"
While she was speaking, Mrs. Watson's eyes were busy with
the room, the pictures on the wall, the cosey window-seat
with its numerous cushions; the warmth and brightness of
it all brought a glow to her tired face.
"Yes, ma'am," she said, "thank ye kindly, ma'am. It is
very kind of ye to be thinkin' o' the likes of me."
"Oh, we should always think of others, you know," Mrs.
Francis replied quickly with her most winning smile, as
she seated herself in a rocking-chair. "Are the children
all well? Dear little Danny, how is he?"
"Indade, ma'am, that same Danny is the upsettinest one
of the nine, and him only four come March. It was only
this morn's mornin' that he sez to me, sez he, as I was
comin' away, 'Ma, d'ye think she'll give ye pie for
your dinner? Thry and remimber the taste of it, won't ye
ma, and tell us when ye come home,' sez he."
"Oh, the sweet prattle of childhood," said Mrs. Francis,
clasping her shapely white hands. "How very interesting
it must be to watch their young minds unfolding as the
flower! Is it nine little ones you have, Mrs. Watson?"
"Yes, nine it is, ma'am.
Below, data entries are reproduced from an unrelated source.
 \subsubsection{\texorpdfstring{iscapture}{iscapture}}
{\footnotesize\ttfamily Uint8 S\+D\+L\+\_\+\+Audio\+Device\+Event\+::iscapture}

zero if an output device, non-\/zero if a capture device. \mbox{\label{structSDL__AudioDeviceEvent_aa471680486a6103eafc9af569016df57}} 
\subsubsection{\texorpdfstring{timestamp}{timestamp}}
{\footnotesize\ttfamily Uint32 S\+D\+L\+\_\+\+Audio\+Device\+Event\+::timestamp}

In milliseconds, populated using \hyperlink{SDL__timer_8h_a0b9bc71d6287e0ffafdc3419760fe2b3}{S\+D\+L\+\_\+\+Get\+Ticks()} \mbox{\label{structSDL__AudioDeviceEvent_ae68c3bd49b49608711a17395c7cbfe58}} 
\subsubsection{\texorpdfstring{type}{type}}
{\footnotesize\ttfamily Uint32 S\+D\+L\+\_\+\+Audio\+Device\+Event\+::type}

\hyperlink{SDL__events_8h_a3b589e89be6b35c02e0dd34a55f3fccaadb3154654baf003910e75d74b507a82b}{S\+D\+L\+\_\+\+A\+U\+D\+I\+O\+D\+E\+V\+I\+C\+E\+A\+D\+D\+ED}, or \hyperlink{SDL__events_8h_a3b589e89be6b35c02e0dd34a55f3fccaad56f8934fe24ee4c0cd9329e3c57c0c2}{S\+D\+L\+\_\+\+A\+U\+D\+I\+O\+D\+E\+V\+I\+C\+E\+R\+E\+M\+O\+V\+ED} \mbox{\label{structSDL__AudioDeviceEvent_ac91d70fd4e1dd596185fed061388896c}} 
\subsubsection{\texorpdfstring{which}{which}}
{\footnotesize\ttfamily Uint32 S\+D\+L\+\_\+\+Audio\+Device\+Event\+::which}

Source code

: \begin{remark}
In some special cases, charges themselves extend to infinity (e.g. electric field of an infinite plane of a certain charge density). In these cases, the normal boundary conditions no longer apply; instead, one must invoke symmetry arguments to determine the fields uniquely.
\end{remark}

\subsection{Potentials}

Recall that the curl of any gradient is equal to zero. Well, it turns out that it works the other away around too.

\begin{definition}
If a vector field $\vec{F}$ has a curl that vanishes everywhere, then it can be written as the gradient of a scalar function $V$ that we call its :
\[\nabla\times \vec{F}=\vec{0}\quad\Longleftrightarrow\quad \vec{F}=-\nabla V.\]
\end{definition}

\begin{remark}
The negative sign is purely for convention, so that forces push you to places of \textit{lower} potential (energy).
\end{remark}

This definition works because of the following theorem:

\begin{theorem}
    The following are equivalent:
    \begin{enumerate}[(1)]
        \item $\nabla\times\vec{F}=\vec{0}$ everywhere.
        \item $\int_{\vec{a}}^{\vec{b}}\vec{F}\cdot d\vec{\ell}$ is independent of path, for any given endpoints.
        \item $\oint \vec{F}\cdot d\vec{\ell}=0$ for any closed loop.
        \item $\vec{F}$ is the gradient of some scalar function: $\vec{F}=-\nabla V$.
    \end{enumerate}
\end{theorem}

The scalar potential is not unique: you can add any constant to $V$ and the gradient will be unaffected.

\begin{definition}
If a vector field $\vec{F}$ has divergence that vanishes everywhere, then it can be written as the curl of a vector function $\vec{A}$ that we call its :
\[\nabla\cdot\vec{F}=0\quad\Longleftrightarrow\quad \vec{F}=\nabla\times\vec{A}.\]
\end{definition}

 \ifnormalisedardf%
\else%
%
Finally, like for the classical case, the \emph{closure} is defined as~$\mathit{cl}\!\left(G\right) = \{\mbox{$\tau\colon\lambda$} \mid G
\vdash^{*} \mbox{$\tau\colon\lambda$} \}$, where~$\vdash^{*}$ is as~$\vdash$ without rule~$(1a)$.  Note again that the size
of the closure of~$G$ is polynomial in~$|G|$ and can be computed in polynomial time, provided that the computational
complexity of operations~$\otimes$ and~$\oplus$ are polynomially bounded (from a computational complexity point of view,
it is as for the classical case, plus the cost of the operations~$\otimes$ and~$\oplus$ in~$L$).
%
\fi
God save us. Teddy will be
fourteen on St. Patrick's Day, and all the rest are
younger."
"It is a great responsibility to be a mother, and yet
how few there be that think of it," added Mrs. Francis,
dreamily.
"Thrue for ye ma'am," Mrs. Watson broke in. "There's my
own man, John Watson. That man knows no more of what it
manes than you do yerself that hasn't one at all at all,
the Lord be praised; and him the father of nine.